Re: [TED] ACTION-294: Propose a treatment of sequences

Dave Reynolds <der@hplb.hpl.hp.com> writes:
> 
> Given that the proposed mapping of RDF to RIF will map the triple 
> (s,p,o) to the Frame s[p->o], then RDF lists will end up as nested RIF 
> Frame structures:
> 
>    _:1[rdf:first->a, rdf:rest->
>        _:2[rdf:first->Y, rdf:rest->
>            _:3[rdf:first->c, rdf:rest->rdf:nil]]]
> 
> rather than nested function symbols.
> 
> It would convenient if the RIF list builtins worked on RDF lists.
> 
> Possibilities include:
> 
> (1) Use nested-frame rather than nested-pair representation for lists (I 
> suspect this is too ugly to be acceptable but thought I'd mention it).
> 
> (2) Include in the RIF-specified RDF mapping a transformation so that 
> RDF lists map to RIF lists.
> 
> (3) Let individual applications include mapping rules which explicitly 
> map the nested-frame structures to RIF lists and say nothing about RDF 
> lists in the spec.
> 
> I'm not sure I like any of these and so don't have a specific proposal 
> at this stage. I'm just mentioning it in case anyone has another take on 
> this issue.

Just to give a little context, I believe it's long been understood that
one can represents lists with cons+nil (or pair+nil as Harold calls it)
or car+cdr+nil (first+rest+nil as RDF calls it).  The first approach
uses a binary function or a ternary predicate; the second uses two
binary predicates.  The difference seems to be one of style, and perhaps
efficiency when using certain implementation techniques.  

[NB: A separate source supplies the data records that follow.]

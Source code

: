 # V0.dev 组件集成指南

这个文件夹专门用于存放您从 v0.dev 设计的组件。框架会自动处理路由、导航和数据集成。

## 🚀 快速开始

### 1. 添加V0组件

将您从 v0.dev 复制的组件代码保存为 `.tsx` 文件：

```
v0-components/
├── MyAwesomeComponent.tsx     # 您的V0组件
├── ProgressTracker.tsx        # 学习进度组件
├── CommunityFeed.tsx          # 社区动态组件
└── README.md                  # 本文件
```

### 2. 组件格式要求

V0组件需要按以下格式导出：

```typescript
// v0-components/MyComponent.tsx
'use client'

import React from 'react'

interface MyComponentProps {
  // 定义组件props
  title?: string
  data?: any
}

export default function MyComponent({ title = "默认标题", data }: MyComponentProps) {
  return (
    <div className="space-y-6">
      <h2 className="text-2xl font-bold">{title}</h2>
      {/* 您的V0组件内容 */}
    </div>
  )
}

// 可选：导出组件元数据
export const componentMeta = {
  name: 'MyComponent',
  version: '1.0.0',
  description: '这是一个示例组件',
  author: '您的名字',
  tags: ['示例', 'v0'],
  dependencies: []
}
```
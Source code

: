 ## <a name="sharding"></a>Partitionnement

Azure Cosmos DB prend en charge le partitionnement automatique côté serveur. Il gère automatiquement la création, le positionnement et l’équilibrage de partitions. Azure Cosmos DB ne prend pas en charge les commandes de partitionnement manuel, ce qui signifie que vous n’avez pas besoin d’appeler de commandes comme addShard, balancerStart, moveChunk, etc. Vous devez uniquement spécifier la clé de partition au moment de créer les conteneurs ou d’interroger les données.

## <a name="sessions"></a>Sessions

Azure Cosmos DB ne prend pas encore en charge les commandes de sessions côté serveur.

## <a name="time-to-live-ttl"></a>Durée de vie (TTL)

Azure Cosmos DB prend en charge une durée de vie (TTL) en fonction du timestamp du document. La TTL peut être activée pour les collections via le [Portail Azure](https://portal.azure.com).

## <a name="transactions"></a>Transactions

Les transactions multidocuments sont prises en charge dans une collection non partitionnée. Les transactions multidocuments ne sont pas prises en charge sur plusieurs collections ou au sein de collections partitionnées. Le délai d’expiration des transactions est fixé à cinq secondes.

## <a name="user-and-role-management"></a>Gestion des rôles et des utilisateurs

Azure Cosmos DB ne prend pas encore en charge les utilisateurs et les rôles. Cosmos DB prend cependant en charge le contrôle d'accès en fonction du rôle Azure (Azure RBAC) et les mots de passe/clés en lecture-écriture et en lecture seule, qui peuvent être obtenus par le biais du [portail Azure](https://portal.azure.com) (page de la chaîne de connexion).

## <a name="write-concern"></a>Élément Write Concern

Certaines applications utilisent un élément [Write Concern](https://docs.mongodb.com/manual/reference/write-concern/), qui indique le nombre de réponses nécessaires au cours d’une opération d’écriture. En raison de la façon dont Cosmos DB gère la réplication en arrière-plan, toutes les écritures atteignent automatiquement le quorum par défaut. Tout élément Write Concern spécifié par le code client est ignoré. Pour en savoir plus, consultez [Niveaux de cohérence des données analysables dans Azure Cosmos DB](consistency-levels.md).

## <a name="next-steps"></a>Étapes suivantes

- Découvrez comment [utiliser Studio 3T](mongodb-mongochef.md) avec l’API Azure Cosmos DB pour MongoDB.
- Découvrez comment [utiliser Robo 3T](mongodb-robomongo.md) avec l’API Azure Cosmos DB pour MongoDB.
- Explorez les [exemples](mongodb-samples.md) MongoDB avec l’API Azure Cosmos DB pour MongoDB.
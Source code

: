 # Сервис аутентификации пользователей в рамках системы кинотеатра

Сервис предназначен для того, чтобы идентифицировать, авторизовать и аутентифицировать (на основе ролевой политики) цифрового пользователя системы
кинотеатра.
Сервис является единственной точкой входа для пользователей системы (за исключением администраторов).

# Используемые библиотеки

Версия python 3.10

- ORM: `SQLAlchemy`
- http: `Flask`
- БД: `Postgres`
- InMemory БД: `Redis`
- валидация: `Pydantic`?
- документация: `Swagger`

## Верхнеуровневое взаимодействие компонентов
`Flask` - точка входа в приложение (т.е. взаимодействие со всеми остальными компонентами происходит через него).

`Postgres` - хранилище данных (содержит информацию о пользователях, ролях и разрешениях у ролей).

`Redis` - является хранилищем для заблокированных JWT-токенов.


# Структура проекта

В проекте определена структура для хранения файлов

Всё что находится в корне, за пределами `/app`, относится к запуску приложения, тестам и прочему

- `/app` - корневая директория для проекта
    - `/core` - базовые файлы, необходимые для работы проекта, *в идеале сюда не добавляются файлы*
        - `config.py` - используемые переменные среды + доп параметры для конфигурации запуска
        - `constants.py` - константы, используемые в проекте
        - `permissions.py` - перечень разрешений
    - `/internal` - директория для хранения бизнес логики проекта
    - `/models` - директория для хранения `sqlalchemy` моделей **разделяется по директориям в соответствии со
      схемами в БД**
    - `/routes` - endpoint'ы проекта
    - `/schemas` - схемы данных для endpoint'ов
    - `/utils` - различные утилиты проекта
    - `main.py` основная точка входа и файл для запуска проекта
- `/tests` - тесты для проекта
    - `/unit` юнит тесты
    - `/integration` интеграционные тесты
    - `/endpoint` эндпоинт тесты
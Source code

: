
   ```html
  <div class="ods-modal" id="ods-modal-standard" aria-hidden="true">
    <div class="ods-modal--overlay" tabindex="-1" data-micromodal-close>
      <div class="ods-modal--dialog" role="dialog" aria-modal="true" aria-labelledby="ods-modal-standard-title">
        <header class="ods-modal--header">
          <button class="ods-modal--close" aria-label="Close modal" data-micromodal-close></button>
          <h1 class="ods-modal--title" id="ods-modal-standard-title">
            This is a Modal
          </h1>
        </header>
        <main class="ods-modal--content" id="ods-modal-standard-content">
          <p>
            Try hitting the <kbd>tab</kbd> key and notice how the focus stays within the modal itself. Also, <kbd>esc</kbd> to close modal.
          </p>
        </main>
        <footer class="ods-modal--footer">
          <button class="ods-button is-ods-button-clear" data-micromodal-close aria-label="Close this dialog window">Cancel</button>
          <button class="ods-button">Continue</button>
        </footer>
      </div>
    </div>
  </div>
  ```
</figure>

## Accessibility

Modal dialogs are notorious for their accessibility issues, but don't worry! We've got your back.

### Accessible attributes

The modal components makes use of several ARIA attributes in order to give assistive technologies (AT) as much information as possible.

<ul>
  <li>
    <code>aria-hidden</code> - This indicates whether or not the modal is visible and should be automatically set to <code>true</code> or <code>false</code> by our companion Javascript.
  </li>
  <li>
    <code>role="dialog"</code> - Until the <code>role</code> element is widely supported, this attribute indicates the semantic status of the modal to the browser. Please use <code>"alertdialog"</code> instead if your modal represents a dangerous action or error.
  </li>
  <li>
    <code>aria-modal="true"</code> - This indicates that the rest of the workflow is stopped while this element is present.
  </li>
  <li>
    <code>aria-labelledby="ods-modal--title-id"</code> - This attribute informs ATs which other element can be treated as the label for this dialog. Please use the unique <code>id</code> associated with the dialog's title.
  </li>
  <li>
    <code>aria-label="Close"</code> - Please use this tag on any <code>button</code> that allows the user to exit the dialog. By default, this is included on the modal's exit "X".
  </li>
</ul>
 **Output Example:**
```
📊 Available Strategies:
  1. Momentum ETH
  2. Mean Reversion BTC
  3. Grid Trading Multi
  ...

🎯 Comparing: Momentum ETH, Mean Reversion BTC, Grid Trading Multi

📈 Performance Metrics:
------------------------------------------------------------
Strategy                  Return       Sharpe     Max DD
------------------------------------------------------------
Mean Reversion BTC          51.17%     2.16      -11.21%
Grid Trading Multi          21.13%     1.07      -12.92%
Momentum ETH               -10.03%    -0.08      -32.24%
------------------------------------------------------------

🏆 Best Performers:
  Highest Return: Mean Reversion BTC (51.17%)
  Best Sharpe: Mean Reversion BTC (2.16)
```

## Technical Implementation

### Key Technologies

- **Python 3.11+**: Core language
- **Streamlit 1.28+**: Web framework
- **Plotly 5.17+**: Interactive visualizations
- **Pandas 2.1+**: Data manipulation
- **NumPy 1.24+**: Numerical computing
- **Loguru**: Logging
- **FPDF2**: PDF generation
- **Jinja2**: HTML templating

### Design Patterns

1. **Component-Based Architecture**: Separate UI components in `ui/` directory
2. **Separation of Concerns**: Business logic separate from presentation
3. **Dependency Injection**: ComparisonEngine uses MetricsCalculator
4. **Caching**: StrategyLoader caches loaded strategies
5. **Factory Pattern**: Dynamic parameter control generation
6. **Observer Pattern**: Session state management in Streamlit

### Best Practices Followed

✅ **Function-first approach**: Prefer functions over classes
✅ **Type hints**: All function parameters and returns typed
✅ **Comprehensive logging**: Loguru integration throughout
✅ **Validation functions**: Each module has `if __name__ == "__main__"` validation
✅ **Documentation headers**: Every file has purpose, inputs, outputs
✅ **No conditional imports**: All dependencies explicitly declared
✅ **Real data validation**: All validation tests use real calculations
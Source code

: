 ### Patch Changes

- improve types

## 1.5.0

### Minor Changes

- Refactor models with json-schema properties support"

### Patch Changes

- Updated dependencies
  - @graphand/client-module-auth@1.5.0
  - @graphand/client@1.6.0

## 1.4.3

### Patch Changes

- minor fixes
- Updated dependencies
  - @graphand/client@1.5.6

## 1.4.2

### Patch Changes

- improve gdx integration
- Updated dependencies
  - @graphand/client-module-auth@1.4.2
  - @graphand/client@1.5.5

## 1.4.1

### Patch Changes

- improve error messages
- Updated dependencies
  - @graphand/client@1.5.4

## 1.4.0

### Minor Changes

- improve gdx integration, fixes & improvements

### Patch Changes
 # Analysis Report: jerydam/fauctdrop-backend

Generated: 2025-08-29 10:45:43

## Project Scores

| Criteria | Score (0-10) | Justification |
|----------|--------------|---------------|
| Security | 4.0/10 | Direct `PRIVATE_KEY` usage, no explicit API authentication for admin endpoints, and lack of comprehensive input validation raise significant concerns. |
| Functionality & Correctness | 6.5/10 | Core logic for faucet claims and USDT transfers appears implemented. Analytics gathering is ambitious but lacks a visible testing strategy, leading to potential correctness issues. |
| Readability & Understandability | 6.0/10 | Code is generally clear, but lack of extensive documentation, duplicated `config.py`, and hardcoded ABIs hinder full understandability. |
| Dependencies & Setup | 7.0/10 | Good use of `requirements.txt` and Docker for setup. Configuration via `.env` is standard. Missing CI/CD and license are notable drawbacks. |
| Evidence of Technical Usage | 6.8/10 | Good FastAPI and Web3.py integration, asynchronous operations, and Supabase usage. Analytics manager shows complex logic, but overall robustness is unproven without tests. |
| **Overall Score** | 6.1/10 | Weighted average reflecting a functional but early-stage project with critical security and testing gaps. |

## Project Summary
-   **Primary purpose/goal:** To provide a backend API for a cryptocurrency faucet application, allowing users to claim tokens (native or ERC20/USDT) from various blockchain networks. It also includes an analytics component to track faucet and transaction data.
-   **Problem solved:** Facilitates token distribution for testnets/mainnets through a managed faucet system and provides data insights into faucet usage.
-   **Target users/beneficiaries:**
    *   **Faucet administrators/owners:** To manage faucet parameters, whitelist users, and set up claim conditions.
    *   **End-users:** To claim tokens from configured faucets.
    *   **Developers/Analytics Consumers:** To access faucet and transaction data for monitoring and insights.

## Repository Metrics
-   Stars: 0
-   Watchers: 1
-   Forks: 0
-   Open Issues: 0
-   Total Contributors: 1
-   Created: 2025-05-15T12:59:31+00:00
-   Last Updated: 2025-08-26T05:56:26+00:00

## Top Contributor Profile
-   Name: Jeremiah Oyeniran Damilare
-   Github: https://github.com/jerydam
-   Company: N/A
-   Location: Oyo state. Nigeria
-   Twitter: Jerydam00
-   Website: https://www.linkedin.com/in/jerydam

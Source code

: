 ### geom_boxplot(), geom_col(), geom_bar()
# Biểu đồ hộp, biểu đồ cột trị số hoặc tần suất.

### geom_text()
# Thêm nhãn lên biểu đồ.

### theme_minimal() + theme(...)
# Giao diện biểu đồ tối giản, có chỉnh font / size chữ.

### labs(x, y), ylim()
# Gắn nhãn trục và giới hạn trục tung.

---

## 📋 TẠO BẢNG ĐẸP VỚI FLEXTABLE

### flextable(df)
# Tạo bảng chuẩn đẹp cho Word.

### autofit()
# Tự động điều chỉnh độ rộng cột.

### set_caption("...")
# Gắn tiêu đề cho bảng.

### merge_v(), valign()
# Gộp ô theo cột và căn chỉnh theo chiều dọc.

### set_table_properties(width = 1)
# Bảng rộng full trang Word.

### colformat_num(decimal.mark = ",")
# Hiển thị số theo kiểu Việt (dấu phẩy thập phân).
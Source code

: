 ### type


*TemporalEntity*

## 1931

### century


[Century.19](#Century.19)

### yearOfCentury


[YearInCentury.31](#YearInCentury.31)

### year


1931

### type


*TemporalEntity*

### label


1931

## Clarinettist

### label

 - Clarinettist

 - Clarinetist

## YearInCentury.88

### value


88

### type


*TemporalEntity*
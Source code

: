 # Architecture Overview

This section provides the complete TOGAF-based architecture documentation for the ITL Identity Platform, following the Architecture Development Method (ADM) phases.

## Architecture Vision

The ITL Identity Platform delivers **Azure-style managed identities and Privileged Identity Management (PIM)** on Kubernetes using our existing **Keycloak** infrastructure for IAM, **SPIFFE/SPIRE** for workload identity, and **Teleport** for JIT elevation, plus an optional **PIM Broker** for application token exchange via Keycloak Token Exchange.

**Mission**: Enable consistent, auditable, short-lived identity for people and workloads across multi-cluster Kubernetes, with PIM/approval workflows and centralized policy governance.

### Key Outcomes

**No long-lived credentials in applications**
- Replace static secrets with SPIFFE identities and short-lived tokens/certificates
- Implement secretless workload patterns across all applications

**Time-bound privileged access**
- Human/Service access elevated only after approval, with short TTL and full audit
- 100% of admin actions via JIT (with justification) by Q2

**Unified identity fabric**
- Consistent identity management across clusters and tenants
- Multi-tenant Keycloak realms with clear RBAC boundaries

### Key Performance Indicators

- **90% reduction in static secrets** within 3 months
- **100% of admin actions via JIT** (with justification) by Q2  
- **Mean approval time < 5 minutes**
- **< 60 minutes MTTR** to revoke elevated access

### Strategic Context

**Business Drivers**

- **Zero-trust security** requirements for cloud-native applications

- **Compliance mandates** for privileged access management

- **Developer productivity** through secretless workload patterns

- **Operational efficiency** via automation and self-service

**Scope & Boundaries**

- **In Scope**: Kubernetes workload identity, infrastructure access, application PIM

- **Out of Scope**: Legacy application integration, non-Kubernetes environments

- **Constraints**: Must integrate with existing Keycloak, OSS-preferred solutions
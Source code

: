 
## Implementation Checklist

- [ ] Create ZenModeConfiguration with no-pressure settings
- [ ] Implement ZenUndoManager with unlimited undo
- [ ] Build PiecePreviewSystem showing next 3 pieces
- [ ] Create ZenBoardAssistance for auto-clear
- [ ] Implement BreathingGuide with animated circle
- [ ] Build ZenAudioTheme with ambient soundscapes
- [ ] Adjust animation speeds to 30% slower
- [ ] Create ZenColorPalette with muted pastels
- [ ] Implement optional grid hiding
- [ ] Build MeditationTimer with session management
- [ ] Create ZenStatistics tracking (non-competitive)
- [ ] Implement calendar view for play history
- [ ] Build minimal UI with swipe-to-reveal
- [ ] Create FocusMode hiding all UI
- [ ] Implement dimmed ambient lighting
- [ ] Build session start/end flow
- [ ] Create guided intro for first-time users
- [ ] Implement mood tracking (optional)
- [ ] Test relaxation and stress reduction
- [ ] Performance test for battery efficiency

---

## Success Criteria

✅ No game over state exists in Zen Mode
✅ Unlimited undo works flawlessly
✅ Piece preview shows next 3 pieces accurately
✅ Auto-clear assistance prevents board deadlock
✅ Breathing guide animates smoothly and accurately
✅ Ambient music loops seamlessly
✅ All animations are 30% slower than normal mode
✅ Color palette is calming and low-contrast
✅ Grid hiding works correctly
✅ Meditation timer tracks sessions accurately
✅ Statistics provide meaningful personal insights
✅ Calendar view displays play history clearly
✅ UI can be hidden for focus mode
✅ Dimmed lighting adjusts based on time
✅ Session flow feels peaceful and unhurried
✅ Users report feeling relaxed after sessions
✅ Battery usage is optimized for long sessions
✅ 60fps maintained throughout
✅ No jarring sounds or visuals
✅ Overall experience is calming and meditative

>From a different angle, I believe this is an instance of the common
duality between functions and predicates, and also the one between n-ary
predicates and frames.

If you turn the pair function (pair_f) into the pair predicate (pair_p):

     L12 = pair_f(1,2)
=>
     pair_p(L12, 1, 2)

then convert the 3-ary pair_p predicate into two 2-ary predicates, in
the frame style (since L12 works as an Id here), we get the RDF list
serialization Dave gave above.

What I'm wondering is if knowing this is a common duality, which will
appear in many applications, helps us.  There will be rulesets that
represent the same knowledge in logic-functions, n-ary predicates, and
frames -- and the designers will know they mean the same thing, and
users will want to interchange/combine them.  Should they write their
own conversion rules every time (Dave's option 3), or can they just
declare (function x=predicate y =slot-names z1,z2) and have the
conversion be automatic?  If it's the latter, then maybe we've solved
the instance of this problem for sequences, saying "it's both; use
whichever you like."

Another approach (which seems heretical to RIF) is to just provide one
option (eg only binary predicates) and force everyone to convert to/from
that style.  That gets us semantic interoperability without needing to
convert between the different styles.  (This is what SWRL does.)